TASK ITEM:
Lines from the start of the data through the line containing "which holds by" must be given again exactly. Leave the others out.

Source texts of formatted documents:

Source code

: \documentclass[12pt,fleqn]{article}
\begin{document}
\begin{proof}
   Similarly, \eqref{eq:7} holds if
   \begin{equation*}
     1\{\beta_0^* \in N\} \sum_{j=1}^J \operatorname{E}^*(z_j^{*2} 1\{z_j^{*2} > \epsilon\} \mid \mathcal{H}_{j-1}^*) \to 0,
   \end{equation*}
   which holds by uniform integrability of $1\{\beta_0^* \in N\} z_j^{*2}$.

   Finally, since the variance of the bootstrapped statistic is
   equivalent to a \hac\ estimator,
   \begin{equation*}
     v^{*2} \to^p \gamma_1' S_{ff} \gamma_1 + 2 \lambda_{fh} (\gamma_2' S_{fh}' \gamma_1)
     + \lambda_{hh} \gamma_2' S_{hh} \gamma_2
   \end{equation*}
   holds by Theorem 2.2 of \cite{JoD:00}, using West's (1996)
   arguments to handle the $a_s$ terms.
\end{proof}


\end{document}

ANSWER SECTION:
Source code

: \documentclass[12pt,fleqn]{article}
\begin{document}
\begin{proof}
   Similarly, \eqref{eq:7} holds if
   \begin{equation*}
     1\{\beta_0^* \in N\} \sum_{j=1}^J \operatorname{E}^*(z_j^{*2} 1\{z_j^{*2} > \epsilon\} \mid \mathcal{H}_{j-1}^*) \to 0,
   \end{equation*}
   which holds by uniform integrability of $1\{\beta_0^* \in N\} z_j^{*2}$.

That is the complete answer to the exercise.